Puritan Board Junior
I find it difficult to accept the argument that we need study notes or more modern Bible translations in order to make the scriptures more lucid for the average laymen. Is it that hard to use a KJV dictionary? If a Scottish farmboy can memorize the Westminster Shorter Catechism, why is it so difficult for educated American Christians?
I don't know where such an argument is being made, i.e. one of "need." I think this is a matter of convenience.
On this note I should add that I don't think the use of such conveniences makes a person a fast food Christian either; just in case one would make such a conclusion from my previous post.
I would like to have KJV helps in my bible where there are yet none. It would give me more time to read and provide fewer opportunities for distraction. If a KJV dictionary is useful to make the KJV more lucid, why not a margin note? Condoning a dictionary for lucidity and arguing against a margin note for the same purpose doesn't much advance the argument against study Bibles, but shoots it in the foot.

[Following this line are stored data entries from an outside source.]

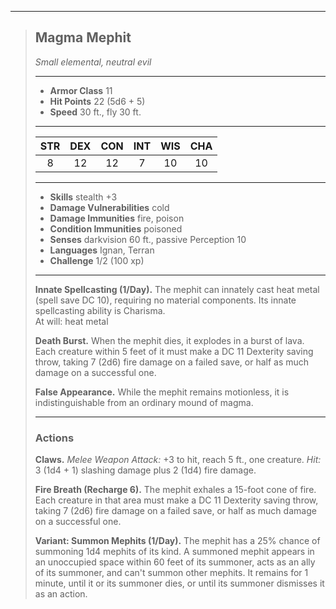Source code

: ***
> ## Magma Mephit
> *Small elemental, neutral evil*
> 
> ***
> 
> - **Armor Class** 11
> - **Hit Points** 22 (5d6 + 5)
> - **Speed** 30 ft., fly 30 ft.
> 
> ***
> 
> |STR|DEX|CON|INT|WIS|CHA|
> |:---:|:---:|:---:|:---:|:---:|:---:|
> |8|12|12|7|10|10|
> 
> ***
> 
> - **Skills** stealth +3
> - **Damage Vulnerabilities** cold
> - **Damage Immunities** fire, poison
> - **Condition Immunities** poisoned
> - **Senses** darkvision 60 ft., passive Perception 10
> - **Languages** Ignan, Terran
> - **Challenge** 1/2 (100 xp)
> 
> ***
> 
> **Innate Spellcasting (1/Day).** The mephit can innately cast heat metal (spell save DC 10), requiring no material components. Its innate spellcasting ability is Charisma.  
> At will: heat metal
> 
> **Death Burst.** When the mephit dies, it explodes in a burst of lava. Each creature within 5 feet of it must make a DC 11 Dexterity saving throw, taking 7 (2d6) fire damage on a failed save, or half as much damage on a successful one.
> 
> **False Appearance.** While the mephit remains motionless, it is indistinguishable from an ordinary mound of magma.
> 
> ***
> 
> ### Actions
> **Claws.** *Melee Weapon Attack:* +3 to hit, reach 5 ft., one creature. *Hit:* 3 (1d4 + 1) slashing damage plus 2 (1d4) fire damage.
> 
> **Fire Breath (Recharge 6).** The mephit exhales a 15-foot cone of fire. Each creature in that area must make a DC 11 Dexterity saving throw, taking 7 (2d6) fire damage on a failed save, or half as much damage on a successful one.
> 
> **Variant: Summon Mephits (1/Day).** The mephit has a 25% chance of summoning 1d4 mephits of its kind. A summoned mephit appears in an unoccupied space within 60 feet of its summoner, acts as an ally of its summoner, and can't summon other mephits. It remains for 1 minute, until it or its summoner dies, or until its summoner dismisses it as an action.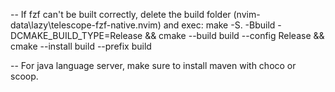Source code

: -- If fzf can't be built correctly, delete the build folder (nvim-data\lazy\telescope-fzf-native.nvim) and exec:
make -S. -Bbuild -DCMAKE_BUILD_TYPE=Release && cmake --build build --config Release && cmake --install build --prefix build

-- For java language server, make sure to install maven with choco or scoop.

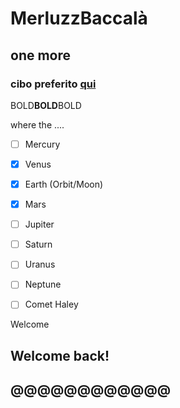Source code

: # MerluzzBaccalà
  
## one more

### cibo preferito [qui](http://gimandor.web.cern.ch/gimandor/provaHTML/prova1/)

BOLD**BOLD**BOLD

where the ....
- [ ] Mercury
- [x] Venus
- [x] Earth (Orbit/Moon)
- [x] Mars
- [ ] Jupiter
- [ ] Saturn
- [ ] Uranus
- [ ] Neptune
- [ ] Comet Haley



Welcome

## Welcome back!
## @@@@@@@@@@@@

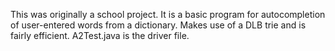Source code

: This was originally a school project. It is a basic program for autocompletion of user-entered words from a dictionary. Makes use of a DLB trie and is fairly efficient. A2Test.java is the driver file. 
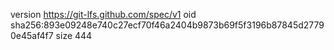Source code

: version https://git-lfs.github.com/spec/v1
oid sha256:893e09248e740c27ecf70f46a2404b9873b69f5f3196b87845d27790e45af4f7
size 444

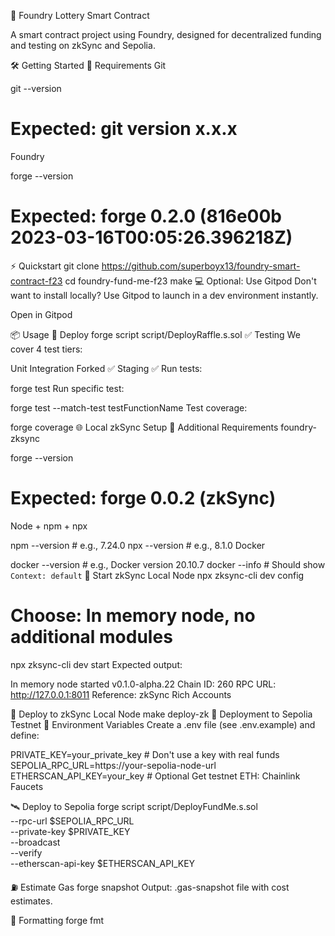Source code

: 🚀 Foundry Lottery Smart Contract

A smart contract project using Foundry, designed for decentralized funding and testing on zkSync and Sepolia.

🛠 Getting Started
🔧 Requirements
Git

git --version
# Expected: git version x.x.x
Foundry

forge --version
# Expected: forge 0.2.0 (816e00b 2023-03-16T00:05:26.396218Z)
⚡ Quickstart
git clone https://github.com/superboyx13/foundry-smart-contract-f23
cd foundry-fund-me-f23
make
💻 Optional: Use Gitpod
Don't want to install locally? Use Gitpod to launch in a dev environment instantly.

Open in Gitpod

📦 Usage
🔁 Deploy
forge script script/DeployRaffle.s.sol
✅ Testing
We cover 4 test tiers:

Unit
Integration
Forked ✅
Staging ✅
Run tests:

forge test
Run specific test:

forge test --match-test testFunctionName
Test coverage:

forge coverage
🌐 Local zkSync Setup
🧩 Additional Requirements
foundry-zksync

forge --version
# Expected: forge 0.0.2 (zkSync)
Node + npm + npx

npm --version   # e.g., 7.24.0
npx --version   # e.g., 8.1.0
Docker

docker --version   # e.g., Docker version 20.10.7
docker --info      # Should show `Context: default`
🧪 Start zkSync Local Node
npx zksync-cli dev config
# Choose: In memory node, no additional modules

npx zksync-cli dev start
Expected output:

In memory node started v0.1.0-alpha.22
Chain ID: 260
RPC URL: http://127.0.0.1:8011
Reference: zkSync Rich Accounts

🚀 Deploy to zkSync Local Node
make deploy-zk
🔐 Deployment to Sepolia Testnet
🧾 Environment Variables
Create a .env file (see .env.example) and define:

PRIVATE_KEY=your_private_key   # Don't use a key with real funds
SEPOLIA_RPC_URL=https://your-sepolia-node-url
ETHERSCAN_API_KEY=your_key     # Optional
Get testnet ETH: Chainlink Faucets

🛰 Deploy to Sepolia
forge script script/DeployFundMe.s.sol \
  --rpc-url $SEPOLIA_RPC_URL \
  --private-key $PRIVATE_KEY \
  --broadcast \
  --verify \
  --etherscan-api-key $ETHERSCAN_API_KEY

⛽ Estimate Gas
forge snapshot
Output: .gas-snapshot file with cost estimates.

🎨 Formatting
forge fmt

On the matter of "more modern translations" and "study Bibles" for everyone including your dog, I believe enough damage has already been done; not that I disapprove of an updated version of the Bible or study Bibles. Capitalism has just done it in the wrong way.
I believe it is difficult for educated American Christians to be patient with the KJV because there are other choices and there is a legitimate desire for a Bible that is less archaic even though the KJV remains a vulgar tongue. While I enjoy the KJV, I cannot be convinced that such a desire is an ungodly one.
Given several comments already given in this thread, I would like to encourage others to be more irenic in their tone on this issue. There are more reasons for not choosing the KJV than Christian immaturity or stupidity. Nobody likes to be misunderstood in this way.